What is required ▸
Output exactly the lines below, starting with the line that has "In my personal" and going on through the line that has "<u>Preference:</u>", both included, and no other lines.

Extracted entries ▸
Segment Open

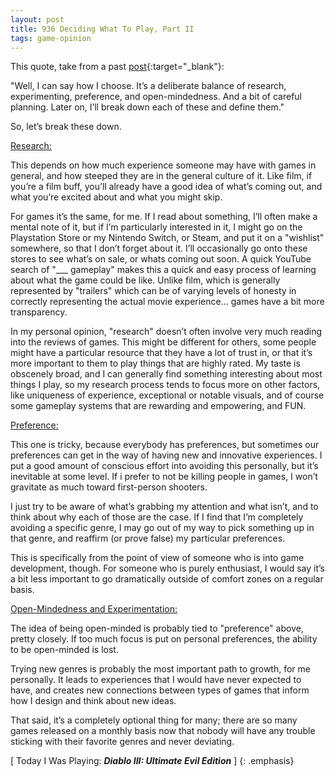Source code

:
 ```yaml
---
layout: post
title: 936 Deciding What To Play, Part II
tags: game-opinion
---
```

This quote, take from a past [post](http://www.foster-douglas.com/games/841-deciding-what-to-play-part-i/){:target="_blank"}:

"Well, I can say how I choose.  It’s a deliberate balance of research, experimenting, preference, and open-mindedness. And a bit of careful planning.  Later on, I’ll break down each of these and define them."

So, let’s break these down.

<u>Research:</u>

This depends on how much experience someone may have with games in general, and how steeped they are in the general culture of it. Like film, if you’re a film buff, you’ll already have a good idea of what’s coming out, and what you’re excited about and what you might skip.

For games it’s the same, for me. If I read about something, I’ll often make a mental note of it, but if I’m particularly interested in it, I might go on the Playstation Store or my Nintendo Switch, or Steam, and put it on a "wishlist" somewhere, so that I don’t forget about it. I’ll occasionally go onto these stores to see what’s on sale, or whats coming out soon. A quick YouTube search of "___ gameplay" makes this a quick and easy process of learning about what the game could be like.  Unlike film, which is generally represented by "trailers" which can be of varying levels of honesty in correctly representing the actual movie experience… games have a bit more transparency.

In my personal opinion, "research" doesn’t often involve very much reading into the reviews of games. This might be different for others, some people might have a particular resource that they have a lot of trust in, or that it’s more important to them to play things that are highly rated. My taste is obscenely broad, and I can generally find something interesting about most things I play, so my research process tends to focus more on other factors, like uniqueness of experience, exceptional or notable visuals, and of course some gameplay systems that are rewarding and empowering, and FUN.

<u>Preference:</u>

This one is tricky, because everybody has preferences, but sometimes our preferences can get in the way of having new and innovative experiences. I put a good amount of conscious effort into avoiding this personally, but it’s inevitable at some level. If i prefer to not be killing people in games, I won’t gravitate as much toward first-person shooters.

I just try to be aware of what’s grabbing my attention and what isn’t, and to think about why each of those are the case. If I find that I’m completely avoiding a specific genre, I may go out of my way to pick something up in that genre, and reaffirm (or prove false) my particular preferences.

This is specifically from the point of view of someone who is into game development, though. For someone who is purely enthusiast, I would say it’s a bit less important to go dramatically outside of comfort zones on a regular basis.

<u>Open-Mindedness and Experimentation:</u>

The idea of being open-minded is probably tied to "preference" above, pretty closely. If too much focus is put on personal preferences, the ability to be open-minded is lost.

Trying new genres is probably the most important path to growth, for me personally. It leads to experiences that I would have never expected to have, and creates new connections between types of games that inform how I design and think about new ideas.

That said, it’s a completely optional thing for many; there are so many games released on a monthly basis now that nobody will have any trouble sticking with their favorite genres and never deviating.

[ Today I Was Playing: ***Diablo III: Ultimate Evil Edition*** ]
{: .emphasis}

Segment Closed

Result for this task ▸
In my personal opinion, "research" doesn’t often involve very much reading into the reviews of games. This might be different for others, some people might have a particular resource that they have a lot of trust in, or that it’s more important to them to play things that are highly rated. My taste is obscenely broad, and I can generally find something interesting about most things I play, so my research process tends to focus more on other factors, like uniqueness of experience, exceptional or notable visuals, and of course some gameplay systems that are rewarding and empowering, and FUN.

<u>Preference:</u>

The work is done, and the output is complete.